→ AIM OF THE TASK: In the material below, find each line holding the string "section" and copy it.

-- -- --

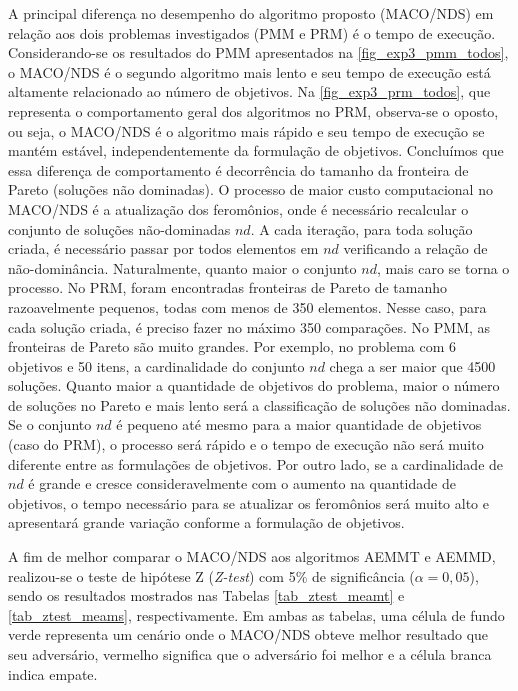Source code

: A principal diferença no desempenho do algoritmo proposto (MACO/NDS) em relação aos dois problemas investigados (PMM e PRM) é o tempo de execução. Considerando-se os resultados do PMM apresentados na \autoref{fig_exp3_pmm_todos}, o MACO/NDS é o segundo algoritmo mais lento e seu tempo de execução está altamente relacionado ao número de objetivos. Na \autoref{fig_exp3_prm_todos}, que representa o comportamento geral dos algoritmos no PRM, observa-se o oposto, ou seja, o MACO/NDS é o algoritmo mais rápido e seu tempo de execução se mantém estável, independentemente da formulação de objetivos. Concluímos que essa diferença de comportamento é decorrência do tamanho da fronteira de Pareto (soluções não dominadas). O processo de maior custo computacional no MACO/NDS é a atualização dos feromônios, onde é necessário recalcular o conjunto de soluções não-dominadas $nd$. A cada iteração, para toda solução criada, é necessário passar por todos elementos em $nd$ verificando a relação de não-dominância. Naturalmente, quanto maior o conjunto $nd$, mais caro se torna o processo. No PRM, foram encontradas fronteiras de Pareto de tamanho razoavelmente pequenos, todas com menos de 350 elementos. Nesse caso, para cada solução criada, é preciso fazer no máximo 350 comparações. No PMM, as fronteiras de Pareto são muito grandes. Por exemplo, no problema com 6 objetivos e 50 itens, a cardinalidade do conjunto $nd$ chega a ser maior que 4500 soluções. Quanto maior a quantidade de objetivos do problema, maior o número de soluções no Pareto e mais lento será a classificação de soluções não dominadas. Se o conjunto $nd$ é pequeno até mesmo para a maior quantidade de objetivos (caso do PRM), o processo será rápido e o tempo de execução não será muito diferente entre as formulações de objetivos. Por outro lado, se a cardinalidade de $nd$ é grande e cresce consideravelmente com o aumento na quantidade de objetivos, o tempo necessário para se atualizar os feromônios será muito alto e apresentará grande variação conforme a formulação de objetivos.

A fim de melhor comparar o MACO/NDS aos algoritmos AEMMT e AEMMD, realizou-se o teste de hipótese Z (\textit{Z-test}) com 5\% de significância ($\alpha=0,05$), sendo os resultados mostrados nas Tabelas \ref{tab_ztest_meamt} e \ref{tab_ztest_meams}, respectivamente. Em ambas as tabelas, uma célula de fundo verde representa um cenário onde o MACO/NDS obteve melhor resultado que seu adversário, vermelho significa que o adversário foi melhor e a célula branca indica empate.

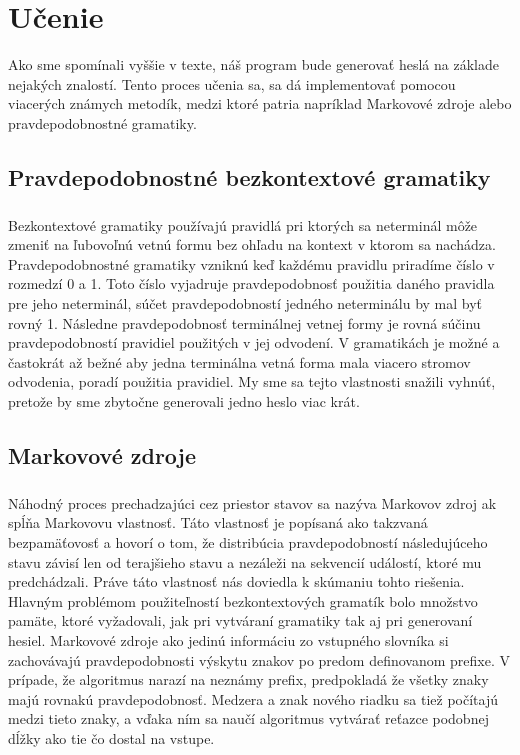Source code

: \chapter{Učenie}
Ako sme spomínali vyššie v texte, náš program bude generovať heslá na základe nejakých znalostí. Tento proces učenia sa, sa dá implementovať pomocou viacerých známych metodík, medzi ktoré patria napríklad Markovové zdroje alebo pravdepodobnostné gramatiky.

\section{Pravdepodobnostné bezkontextové gramatiky}
\paragraph{}
Bezkontextové gramatiky používajú pravidlá pri ktorých sa neterminál môže zmeniť na ľubovoľnú vetnú formu bez ohľadu na kontext v ktorom sa nachádza. Pravdepodobnostné gramatiky vzniknú keď každému pravidlu priradíme číslo v rozmedzí 0 a 1. Toto číslo vyjadruje pravdepodobnosť použitia daného pravidla pre jeho neterminál, súčet pravdepodobností jedného neterminálu by mal byť rovný 1. Následne pravdepodobnosť terminálnej vetnej formy je rovná súčinu pravdepodobností pravidiel použitých v jej odvodení. V gramatikách je možné a častokrát až bežné aby jedna terminálna vetná forma mala viacero stromov odvodenia, poradí použitia pravidiel. My sme sa tejto vlastnosti snažili vyhnúť, pretože by sme zbytočne generovali jedno heslo viac krát.

\section{Markovové zdroje}
\paragraph{}
Náhodný proces prechadzajúci cez priestor stavov sa nazýva Markovov zdroj ak spĺňa Markovovu vlastnosť. Táto vlastnosť je popísaná ako takzvaná bezpamäťovosť a hovorí o tom, že distribúcia pravdepodobností následujúceho stavu závisí len od terajšieho stavu a nezáleži na sekvencií událostí, ktoré mu predchádzali. Práve táto vlastnosť nás doviedla k skúmaniu tohto riešenia. Hlavným problémom použiteľností bezkontextových gramatík bolo množstvo pamäte, ktoré vyžadovali, jak pri vytváraní gramatiky tak aj pri generovaní hesiel. Markovové zdroje ako jedinú informáciu zo vstupného slovníka si zachovávajú pravdepodobnosti výskytu znakov po predom definovanom prefixe. V prípade, že algoritmus narazí na neznámy prefix, predpokladá že všetky znaky majú rovnakú pravdepodobnosť. Medzera a znak nového riadku sa tiež počítajú medzi tieto znaky, a vďaka ním sa naučí algoritmus vytvárať reťazce podobnej dĺžky ako tie čo dostal na vstupe.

-- -- --

→ OUTPUT FOR THIS TASK:
\section{Pravdepodobnostné bezkontextové gramatiky}
\section{Markovové zdroje}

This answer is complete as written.